O Caderno de Música deste domingo (12) destaca a trajetória de Alberto Ginastera, um dos principais nomes da música latino-americana, que neste mês completaria 110 anos.
Nascido em Buenos Aires, em 11 de abril de 1916, filho de pai catalão e mãe italiana, Alberto Ginastera teve contato precoce com a música. Ele estudou no Conservatório Nacional de Música e começou a compor ainda jovem, recebendo aos 18 anos seu primeiro prêmio pelas Piezas infantiles para piano. Ao se formar no Conservatório, em 1940, Alberto Ginastera já chamava atenção com obras como o balé “Panambí” e as “Danças argentinas”, que o projetaram nacionalmente. Também atuou como professor e, em 1945, foi aos Estados Unidos com bolsa da Fundação Guggenheim, estudando com Aaron Copland e ampliando seu contato com a cena musical internacional.
De volta à Argentina, Ginastera consolidou sua atuação institucional e artística, fundando entidades importantes, como a Associação Nacional dos Compositores Argentinos e o Conservatório de La Plata, além de dirigir o Centro Latino-Americano de Estudos Musicais Avançados. Sua produção costuma ser dividida em três fases. A primeira, chamada de nacionalismo objetivo, vai aproximadamente de 1934 a 1948 e traz um uso mais direto de ritmos, gestos e imagens ligados à música popular argentina e ao universo dos pampas. É o período de obras como o balé Panambí, as Danças argentinas para piano e, sobretudo, o balé Estância, talvez sua partitura mais conhecida, inspirada na vida rural argentina.
A segunda fase da produção de Alberto Ginastera, caracterizada por um nacionalismo subjetivo, ocorreu entre 1948 e 1958 e mantém vínculos com esse universo, mas de forma mais elaborada e menos literal. Já a terceira fase composicional de Alberto Ginastera, conhecida como neo-expressionista, ocorreu entre 1958 e 1983, e marca o afastamento mais claro do nacionalismo direto.
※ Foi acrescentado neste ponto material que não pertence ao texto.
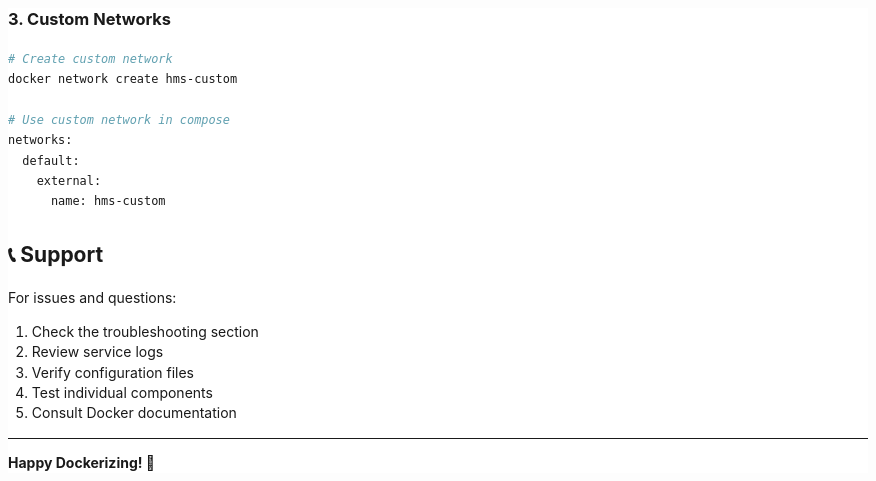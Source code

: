 ### 3. Custom Networks
```bash
# Create custom network
docker network create hms-custom

# Use custom network in compose
networks:
  default:
    external:
      name: hms-custom
```

## 📞 Support

For issues and questions:
1. Check the troubleshooting section
2. Review service logs
3. Verify configuration files
4. Test individual components
5. Consult Docker documentation

---

**Happy Dockerizing! 🐳**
Ginastera passa a explorar dissonâncias, ritmos assimétricos, contrastes intensos e também procedimentos ligados ao serialismo.
A partir de 1968, Ginastera passa a viver fora da Argentina, estabelecendo-se em Genebra em 1970, onde ficou até os últimos momentos de sua vida. O compositor morreu em 25 de junho de 1983, aos 67 anos, deixando uma produção vasta que inclui óperas, concertos, quartetos de cordas e numerosas obras para piano. Além disso, sua influência como professor deixou marcas em nomes como Astor Piazzolla. Sua linguagem percorre um caminho singular: parte de um nacionalismo direto e chega a uma escrita sofisticada e universal, sem perder o vínculo com as raízes latino-americanas.
O Caderno de Música vai ao ar neste domingo, às 12h30, na Rádio MEC.